USA-Canada / USA-California

Lat: 37° 46' 0" N
Long: 122° 28' 10" W

→ maps.google.com [EXT]

Precision is: Unknown / Undeclared.

OpenStreetMap: © OpenStreetMap contributors

Equipment

Canon EOS 300D (Digital Rebel)/ES-F, 18-55mm lens (at 18mm)
Tiltall tripod/modified Kaidan KIWI 260/265 pan head
Photoshop CS and QTVRAS software

Behind the scene : how this panorama was made

Fifty-five acre Strybing Arboretum & Botanical Gardens in San Francisco's Golden Gate Park provides a sanctuary for plants from around the world and place for city dwelling humans to relax in a variety of natural settings. When the sanctuary theme was announced for the 2004 WWP Winter Solstice event I decided to use my newer equipment to update a panorama that I shot a few years ago on the Redwood Nature Trail in the Mediterranean Climate Gardens of Strybing Arboretum. It's my favorite spot in the gardens and on a hot summer day a cool and quiet sanctuary from the hustle and bustle of the city. Unfortunately many of the bushes and other plants in that part of the garden lose their leaves in the winter making it visually obvious that the trail is really only a few yards from a busy street. Not far away and at a slightly higher elevation plants from the Chiapas, Mexico cloud forest thrive in Strybing's New World Cloud Forest. Costal fog lingers over Golden Gate Park during summer months making California's mediterranean climate quite similar to the cool mist and fog typical of the Chiapas, Mexico cloud forest.

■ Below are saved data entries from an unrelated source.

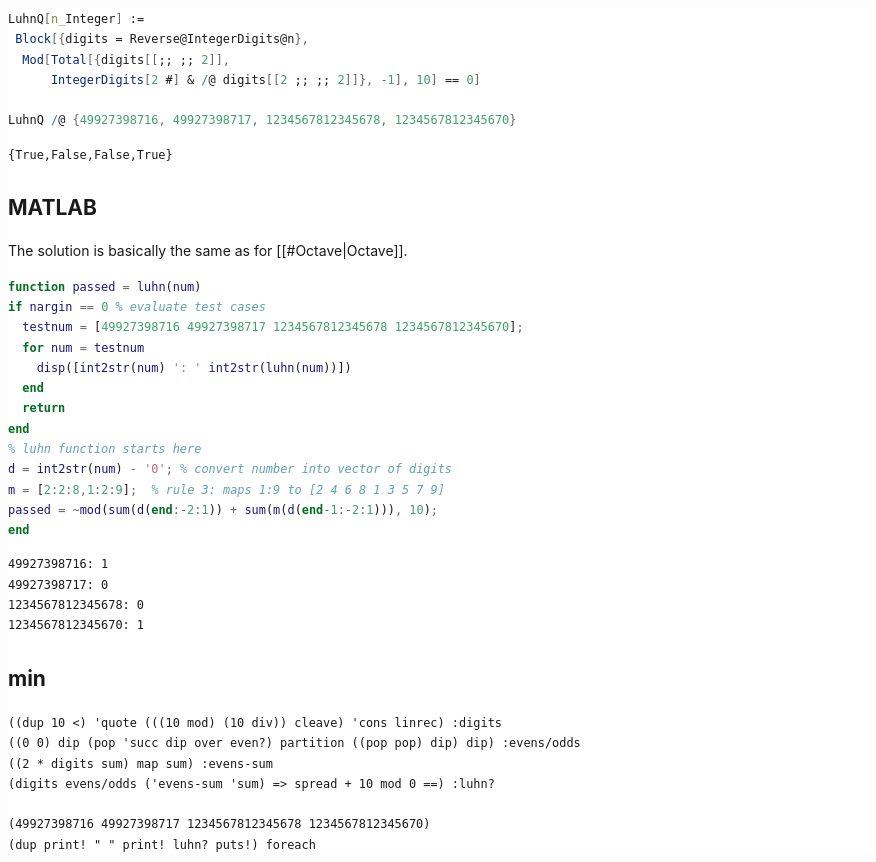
 ```Mathematica
LuhnQ[n_Integer] :=
 Block[{digits = Reverse@IntegerDigits@n},
  Mod[Total[{digits[[;; ;; 2]],
      IntegerDigits[2 #] & /@ digits[[2 ;; ;; 2]]}, -1], 10] == 0]

LuhnQ /@ {49927398716, 49927398717, 1234567812345678, 1234567812345670}
```

```txt
{True,False,False,True}
```



## MATLAB

The solution is basically the same as for [[#Octave|Octave]].

```MATLAB
function passed = luhn(num)
if nargin == 0 % evaluate test cases
  testnum = [49927398716 49927398717 1234567812345678 1234567812345670];
  for num = testnum
    disp([int2str(num) ': ' int2str(luhn(num))])
  end
  return
end
% luhn function starts here
d = int2str(num) - '0';	% convert number into vector of digits
m = [2:2:8,1:2:9];	% rule 3: maps 1:9 to [2 4 6 8 1 3 5 7 9]
passed = ~mod(sum(d(end:-2:1)) + sum(m(d(end-1:-2:1))), 10);
end
```

```txt
49927398716: 1
49927398717: 0
1234567812345678: 0
1234567812345670: 1
```



## min

```min
((dup 10 <) 'quote (((10 mod) (10 div)) cleave) 'cons linrec) :digits
((0 0) dip (pop 'succ dip over even?) partition ((pop pop) dip) dip) :evens/odds
((2 * digits sum) map sum) :evens-sum
(digits evens/odds ('evens-sum 'sum) => spread + 10 mod 0 ==) :luhn?

(49927398716 49927398717 1234567812345678 1234567812345670)
(dup print! " " print! luhn? puts!) foreach
```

New World Cloud forests, like rain forests at lower elevations in the tropics, are centers of biological diversity. Both rain forests and cloud forests are nurseries to new forms of life. Plants in the cloud forests are little-know and new species are still being discovered and catalogued. The pressures of humanity on cloud forests force many species into extinction. Flowers bloom even in late December in this climate. Another New World Cloud Forest panorama I shot at about the same time as the one on the Redwood Nature Trail includes plants that flower in late spring and early summer. California's mediterranean climate region is unusually rich with 4,300 species of plants, making it one of the worlds "biodiversity hotspots." Many plants from other mediterranean climate areas can be grown in California as well. Conservation of plants in Strybring Arboretum and Botanical Gardens helps to preserve this natural heritage for future generations.